According to this page, this post is dated at the exact moment of the Winter Solstice in EST this year, even though I’m writing it after this time (by several hours). So hey, let the belated goat blood sacrafices and orgies begin!
Seriously though, it seems that people have gotten awfully worked up this year by the whole Christmas versus “Happy Holidays” thing. I guess it is more or less the sign of the times of an increasingly conservative and (supposedly) religious nation, and I guess it is also the right’s way of distracting folks from what’s going on. Or maybe it just makes for good newspaper fodder, I don’t know.
For my whole life, Christmas has largely been a secular holiday. Sure, I go to church when I go home to see my family (because they go to church), but that’s about it. For me, Christmas has never had the overt religious feel of, say, Easter. Christmas goes on WAY too long and is WAY too commercial to be a completely religious holiday, in my opinion. Personally, I’ve always thought about Christmas as a time to be with family, to see old friends, to exchange gifts, to eat and drink too much, and to huddle together in the cold and rejoice in the coming light.

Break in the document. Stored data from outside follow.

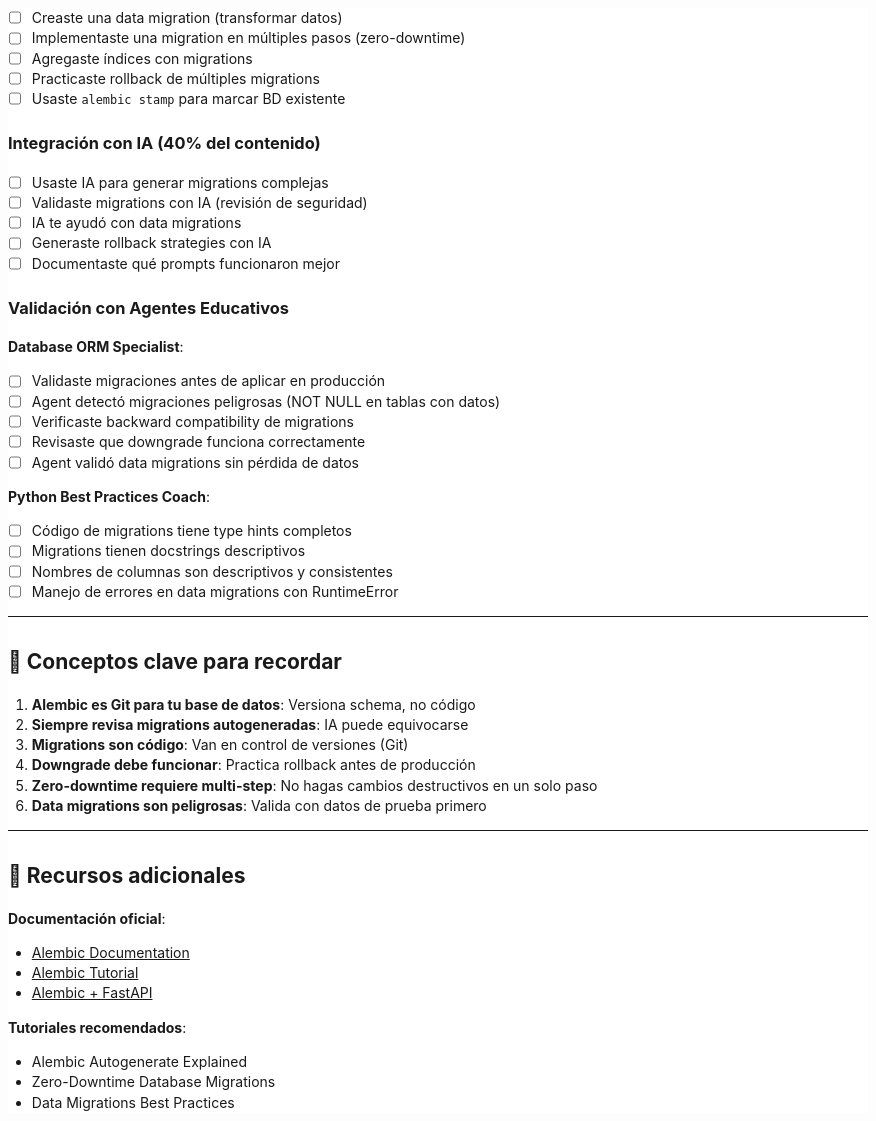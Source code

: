 - [ ] Creaste una data migration (transformar datos)
- [ ] Implementaste una migration en múltiples pasos (zero-downtime)
- [ ] Agregaste índices con migrations
- [ ] Practicaste rollback de múltiples migrations
- [ ] Usaste `alembic stamp` para marcar BD existente

### Integración con IA (40% del contenido)

- [ ] Usaste IA para generar migrations complejas
- [ ] Validaste migrations con IA (revisión de seguridad)
- [ ] IA te ayudó con data migrations
- [ ] Generaste rollback strategies con IA
- [ ] Documentaste qué prompts funcionaron mejor

### Validación con Agentes Educativos

**Database ORM Specialist**:
- [ ] Validaste migraciones antes de aplicar en producción
- [ ] Agent detectó migraciones peligrosas (NOT NULL en tablas con datos)
- [ ] Verificaste backward compatibility de migrations
- [ ] Revisaste que downgrade funciona correctamente
- [ ] Agent validó data migrations sin pérdida de datos

**Python Best Practices Coach**:
- [ ] Código de migrations tiene type hints completos
- [ ] Migrations tienen docstrings descriptivos
- [ ] Nombres de columnas son descriptivos y consistentes
- [ ] Manejo de errores en data migrations con RuntimeError

---

## 🎯 Conceptos clave para recordar

1. **Alembic es Git para tu base de datos**: Versiona schema, no código
2. **Siempre revisa migrations autogeneradas**: IA puede equivocarse
3. **Migrations son código**: Van en control de versiones (Git)
4. **Downgrade debe funcionar**: Practica rollback antes de producción
5. **Zero-downtime requiere multi-step**: No hagas cambios destructivos en un solo paso
6. **Data migrations son peligrosas**: Valida con datos de prueba primero

---

## 📖 Recursos adicionales

**Documentación oficial**:
- [Alembic Documentation](https://alembic.sqlalchemy.org/)
- [Alembic Tutorial](https://alembic.sqlalchemy.org/en/latest/tutorial.html)
- [Alembic + FastAPI](https://fastapi.tiangolo.com/tutorial/sql-databases/#alembic-note)

**Tutoriales recomendados**:
- Alembic Autogenerate Explained
- Zero-Downtime Database Migrations
- Data Migrations Best Practices
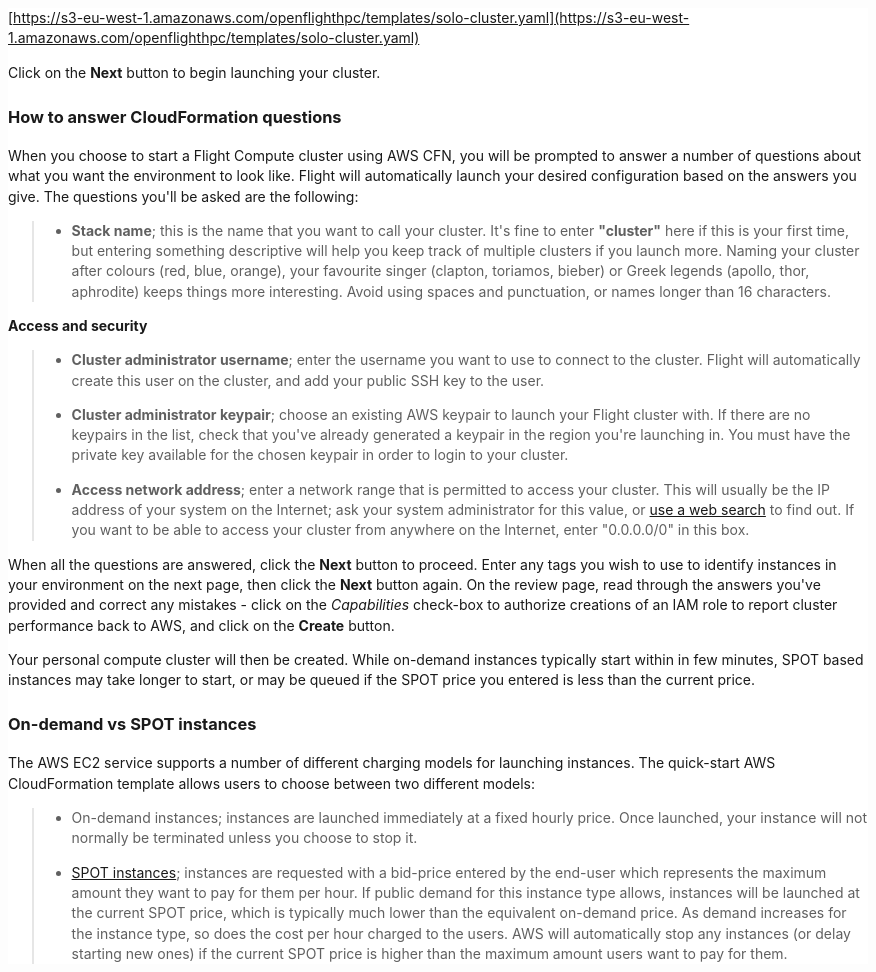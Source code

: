 [https://s3-eu-west-1.amazonaws.com/openflighthpc/templates/solo-cluster.yaml](https://s3-eu-west-1.amazonaws.com/openflighthpc/templates/solo-cluster.yaml)

Click on the **Next** button to begin launching your cluster.

### How to answer CloudFormation questions
When you choose to start a Flight Compute cluster using AWS CFN, you will be prompted to answer a number of questions about what you want the environment to look like. Flight will automatically launch your desired configuration based on the answers you give. The questions you'll be asked are the following:

> - **Stack name**; this is the name that you want to call your cluster. It's fine to enter **"cluster"** here if this is your first time, but entering something descriptive will help you keep track of multiple clusters if you launch more. Naming your cluster after colours (red, blue, orange), your favourite singer (clapton, toriamos, bieber) or Greek legends (apollo, thor, aphrodite) keeps things more interesting. Avoid using spaces and punctuation, or names longer than 16 characters.

**Access and security**

> - **Cluster administrator username**; enter the username you want to use to connect to the cluster. Flight will automatically create this user on the cluster, and add your public SSH key to the user.
> 
> - **Cluster administrator keypair**; choose an existing AWS keypair to launch your Flight cluster with. If there are no keypairs in the list, check that you've already generated a keypair in the region you're launching in. You must have the private key available for the chosen keypair in order to login to your cluster.
> 
> - **Access network address**; enter a network range that is permitted to access your cluster. This will usually be the IP address of your system on the Internet; ask your system administrator for this value, or [use a web search](https://www.google.com/search?q=whats+my+ip+address&ie=utf-8&oe=utf-8&gws_rd=cr&ei=tVIvV5_dKsHagAath7OYCw) to find out. If you want to be able to access your cluster from anywhere on the Internet, enter "0.0.0.0/0" in this box.

When all the questions are answered, click the **Next** button to proceed. Enter any tags you wish to use to identify instances in your environment on the next page, then click the **Next** button again. On the review page, read through the answers you've provided and correct any mistakes - click on the *Capabilities* check-box to authorize creations of an IAM role to report cluster performance back to AWS, and click on the **Create** button.

Your personal compute cluster will then be created. While on-demand instances typically start within in few minutes, SPOT based instances may take longer to start, or may be queued if the SPOT price you entered is less than the current price.

### On-demand vs SPOT instances
The AWS EC2 service supports a number of different charging models for launching instances. The quick-start AWS CloudFormation template allows users to choose between two different models:

> - On-demand instances; instances are launched immediately at a fixed hourly price. Once launched, your instance will not normally be terminated unless you choose to stop it.
> 
> - [SPOT instances](https://aws.amazon.com/ec2/spot/); instances are requested with a bid-price entered by the end-user which represents the maximum amount they want to pay for them per hour. If public demand for this instance type allows, instances will be launched at the current SPOT price, which is typically much lower than the equivalent on-demand price. As demand increases for the instance type, so does the cost per hour charged to the users. AWS will automatically stop any instances (or delay starting new ones) if the current SPOT price is higher than the maximum amount users want to pay for them.
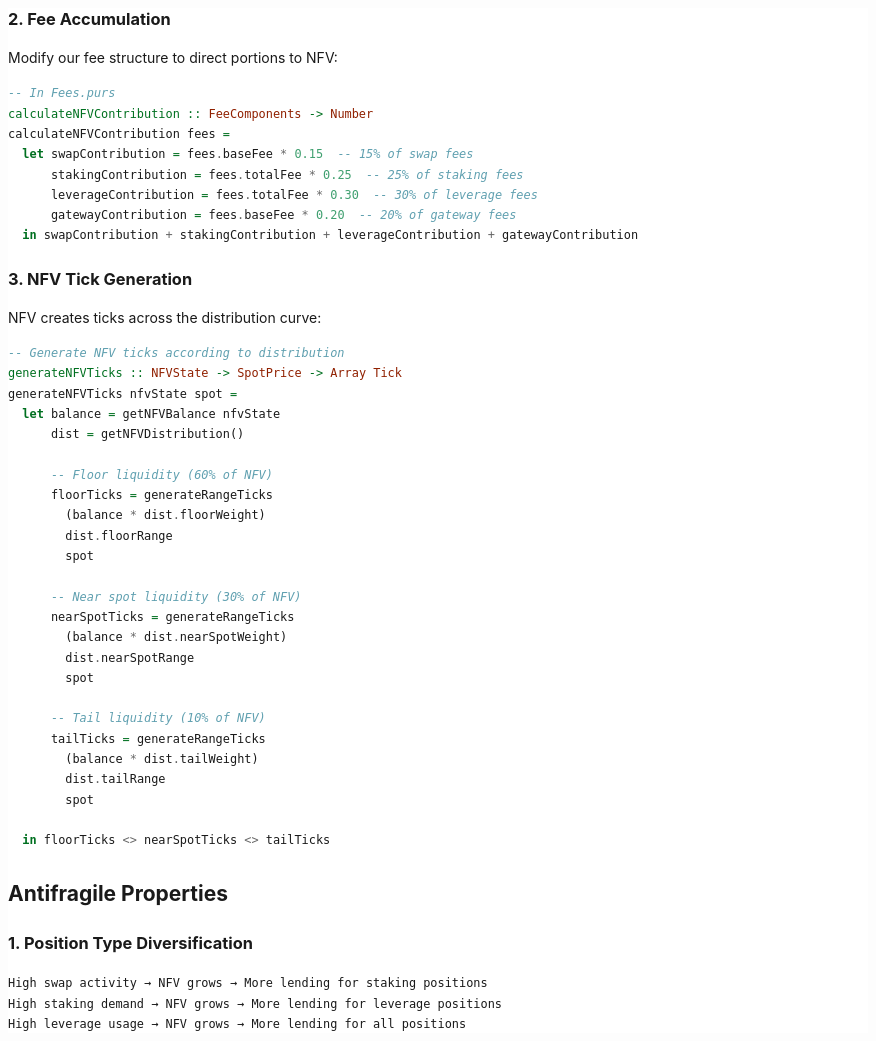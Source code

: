 ### 2. Fee Accumulation
Modify our fee structure to direct portions to NFV:
```purescript
-- In Fees.purs
calculateNFVContribution :: FeeComponents -> Number
calculateNFVContribution fees =
  let swapContribution = fees.baseFee * 0.15  -- 15% of swap fees
      stakingContribution = fees.totalFee * 0.25  -- 25% of staking fees
      leverageContribution = fees.totalFee * 0.30  -- 30% of leverage fees
      gatewayContribution = fees.baseFee * 0.20  -- 20% of gateway fees
  in swapContribution + stakingContribution + leverageContribution + gatewayContribution
```

### 3. NFV Tick Generation
NFV creates ticks across the distribution curve:
```purescript
-- Generate NFV ticks according to distribution
generateNFVTicks :: NFVState -> SpotPrice -> Array Tick
generateNFVTicks nfvState spot =
  let balance = getNFVBalance nfvState
      dist = getNFVDistribution()
      
      -- Floor liquidity (60% of NFV)
      floorTicks = generateRangeTicks 
        (balance * dist.floorWeight)
        dist.floorRange
        spot
        
      -- Near spot liquidity (30% of NFV)
      nearSpotTicks = generateRangeTicks
        (balance * dist.nearSpotWeight)
        dist.nearSpotRange
        spot
        
      -- Tail liquidity (10% of NFV)
      tailTicks = generateRangeTicks
        (balance * dist.tailWeight)
        dist.tailRange
        spot
        
  in floorTicks <> nearSpotTicks <> tailTicks
```

## Antifragile Properties

### 1. Position Type Diversification
```
High swap activity → NFV grows → More lending for staking positions
High staking demand → NFV grows → More lending for leverage positions
High leverage usage → NFV grows → More lending for all positions
```
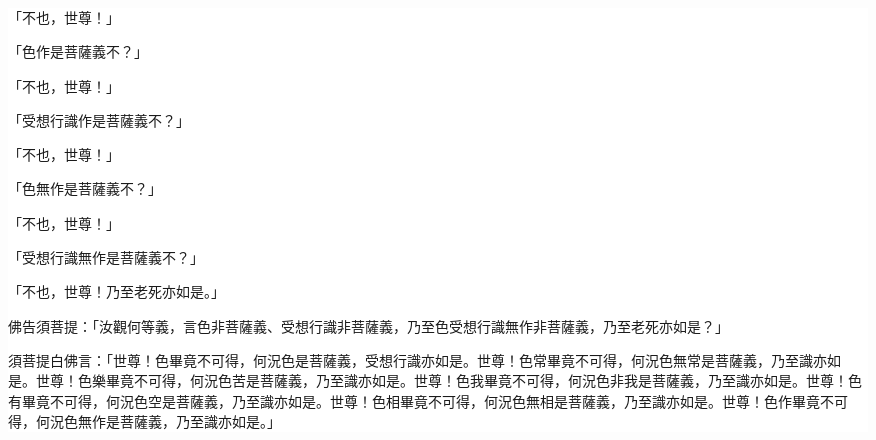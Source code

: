 「不也，世尊！」

「色作是菩薩義不？」

「不也，世尊！」

「受想行識作是菩薩義不？」

「不也，世尊！」

「色無作是菩薩義不？」

「不也，世尊！」

「受想行識無作是菩薩義不？」

「不也，世尊！乃至老死亦如是。」

佛告須菩提：「汝觀何等義，言色非菩薩義、受想行識非菩薩義，乃至色受想行識無作非菩薩義，乃至老死亦如是？」

須菩提白佛言：「世尊！色畢竟不可得，何況色是菩薩義，受想行識亦如是。世尊！色常畢竟不可得，何況色無常是菩薩義，乃至識亦如是。世尊！色樂畢竟不可得，何況色苦是菩薩義，乃至識亦如是。世尊！色我畢竟不可得，何況色非我是菩薩義，乃至識亦如是。世尊！色有畢竟不可得，何況色空是菩薩義，乃至識亦如是。世尊！色相畢竟不可得，何況色無相是菩薩義，乃至識亦如是。世尊！色作畢竟不可得，何況色無作是菩薩義，乃至識亦如是。」

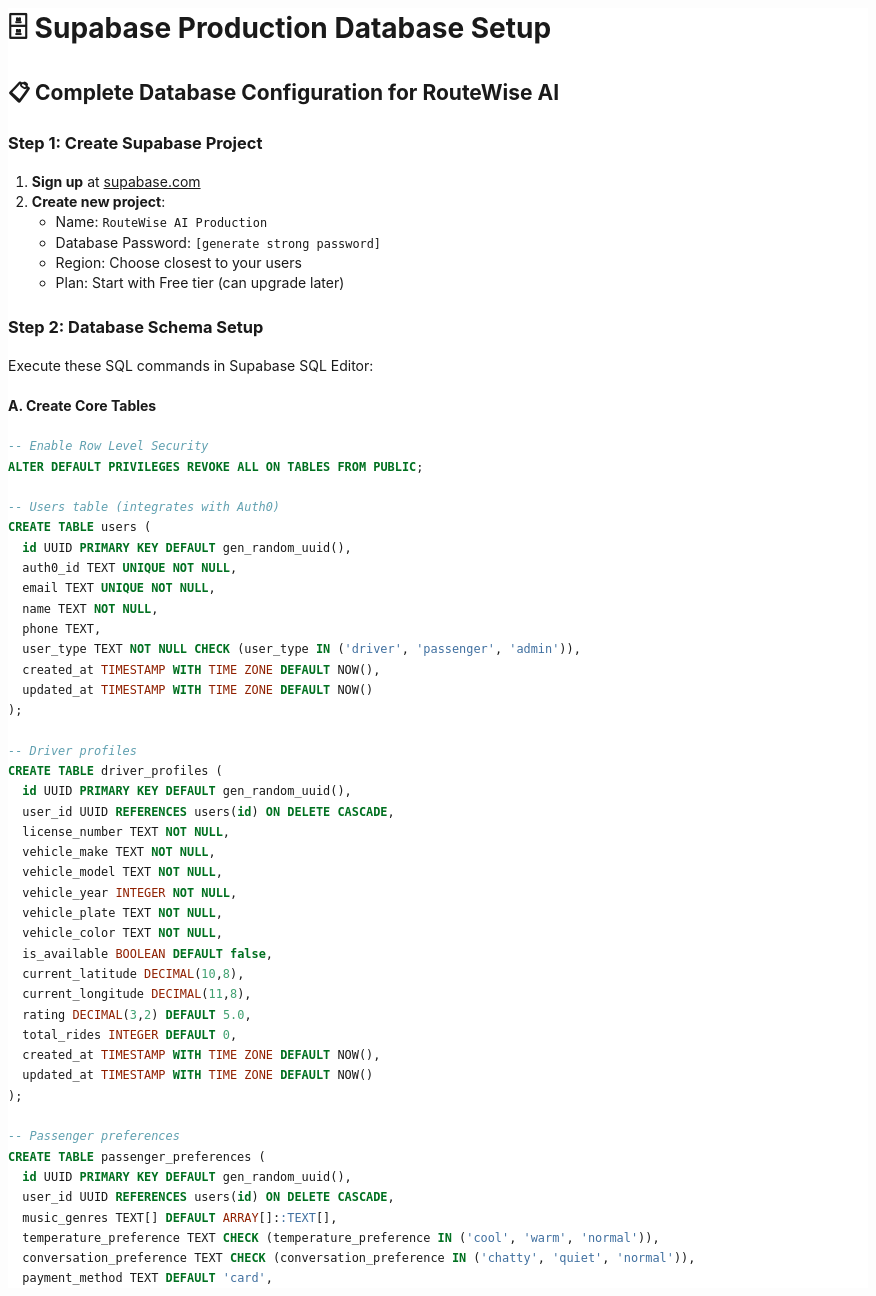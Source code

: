 # 🗄️ Supabase Production Database Setup

## 📋 Complete Database Configuration for RouteWise AI

### Step 1: Create Supabase Project

1. **Sign up** at [supabase.com](https://supabase.com)
2. **Create new project**:
   - Name: `RouteWise AI Production`
   - Database Password: `[generate strong password]`
   - Region: Choose closest to your users
   - Plan: Start with Free tier (can upgrade later)

### Step 2: Database Schema Setup

Execute these SQL commands in Supabase SQL Editor:

#### A. Create Core Tables

```sql
-- Enable Row Level Security
ALTER DEFAULT PRIVILEGES REVOKE ALL ON TABLES FROM PUBLIC;

-- Users table (integrates with Auth0)
CREATE TABLE users (
  id UUID PRIMARY KEY DEFAULT gen_random_uuid(),
  auth0_id TEXT UNIQUE NOT NULL,
  email TEXT UNIQUE NOT NULL,
  name TEXT NOT NULL,
  phone TEXT,
  user_type TEXT NOT NULL CHECK (user_type IN ('driver', 'passenger', 'admin')),
  created_at TIMESTAMP WITH TIME ZONE DEFAULT NOW(),
  updated_at TIMESTAMP WITH TIME ZONE DEFAULT NOW()
);

-- Driver profiles
CREATE TABLE driver_profiles (
  id UUID PRIMARY KEY DEFAULT gen_random_uuid(),
  user_id UUID REFERENCES users(id) ON DELETE CASCADE,
  license_number TEXT NOT NULL,
  vehicle_make TEXT NOT NULL,
  vehicle_model TEXT NOT NULL,
  vehicle_year INTEGER NOT NULL,
  vehicle_plate TEXT NOT NULL,
  vehicle_color TEXT NOT NULL,
  is_available BOOLEAN DEFAULT false,
  current_latitude DECIMAL(10,8),
  current_longitude DECIMAL(11,8),
  rating DECIMAL(3,2) DEFAULT 5.0,
  total_rides INTEGER DEFAULT 0,
  created_at TIMESTAMP WITH TIME ZONE DEFAULT NOW(),
  updated_at TIMESTAMP WITH TIME ZONE DEFAULT NOW()
);

-- Passenger preferences  
CREATE TABLE passenger_preferences (
  id UUID PRIMARY KEY DEFAULT gen_random_uuid(),
  user_id UUID REFERENCES users(id) ON DELETE CASCADE,
  music_genres TEXT[] DEFAULT ARRAY[]::TEXT[],
  temperature_preference TEXT CHECK (temperature_preference IN ('cool', 'warm', 'normal')),
  conversation_preference TEXT CHECK (conversation_preference IN ('chatty', 'quiet', 'normal')),
  payment_method TEXT DEFAULT 'card',
```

Oh wait– that light bit is solstice. Because after all, as this page suggests, a lot of the things that we associate with Christmas are really more the result of the Celtic traditions of the Winter Solstice. And when the whole “Merry Christmas” versus “Happy Holidays” thing came up on the ABC Sunday morning show “This Week” this past Sunday, Cookie Roberts said that the solstice used to be celebrated on December 25 because that was the first day that people without basic astronomical and time telling tools could really tell the days were getting longer again. And if Cookie Roberts says it’s true it must be true.
In any event, it seems obvious to me that the early Christians saw the Winter Solstice as a nice and symbolically significant date to claim as the birth of Jesus– you know, “light” of the world, yadda-yadda-yadda. Anyway, good for them, and 2000 years later, we get a fat guy in a red suit, excessive shopping and credit card debt, the best Peanuts cartoon of all, and happiness and goodwill.
Which is all my way of saying hey, say Merry Christmas, say Happy Holidays, say Happy Hanukkah, say Happy Kwanzaa. Oh yeah– Festivus is the day after tomorrow, so get out that pole.